**Activity:** In the following material, identify every line holding the string "Collections" and return it.

[Exercise data Boundary: Start]

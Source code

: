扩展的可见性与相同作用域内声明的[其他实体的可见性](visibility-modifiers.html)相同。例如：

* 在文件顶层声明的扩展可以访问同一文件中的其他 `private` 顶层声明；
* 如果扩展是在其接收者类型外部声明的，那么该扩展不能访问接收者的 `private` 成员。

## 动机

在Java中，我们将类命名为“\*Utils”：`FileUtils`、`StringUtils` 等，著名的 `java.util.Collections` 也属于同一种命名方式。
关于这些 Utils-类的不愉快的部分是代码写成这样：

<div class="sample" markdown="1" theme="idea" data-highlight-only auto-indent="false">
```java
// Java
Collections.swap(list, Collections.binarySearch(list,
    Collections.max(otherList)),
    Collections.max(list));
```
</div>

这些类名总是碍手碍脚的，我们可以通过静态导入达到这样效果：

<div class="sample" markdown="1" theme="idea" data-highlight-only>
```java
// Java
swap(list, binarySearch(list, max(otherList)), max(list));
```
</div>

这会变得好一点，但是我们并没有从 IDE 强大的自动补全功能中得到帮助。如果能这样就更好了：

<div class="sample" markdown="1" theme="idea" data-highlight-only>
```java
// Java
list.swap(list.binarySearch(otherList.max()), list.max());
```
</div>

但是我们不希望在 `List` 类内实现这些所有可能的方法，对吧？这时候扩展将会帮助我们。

[Exercise data Boundary: End]

**Result of the task:**
在Java中，我们将类命名为“\*Utils”：`FileUtils`、`StringUtils` 等，著名的 `java.util.Collections` 也属于同一种命名方式。
Collections.swap(list, Collections.binarySearch(list,
    Collections.max(otherList)),
    Collections.max(list));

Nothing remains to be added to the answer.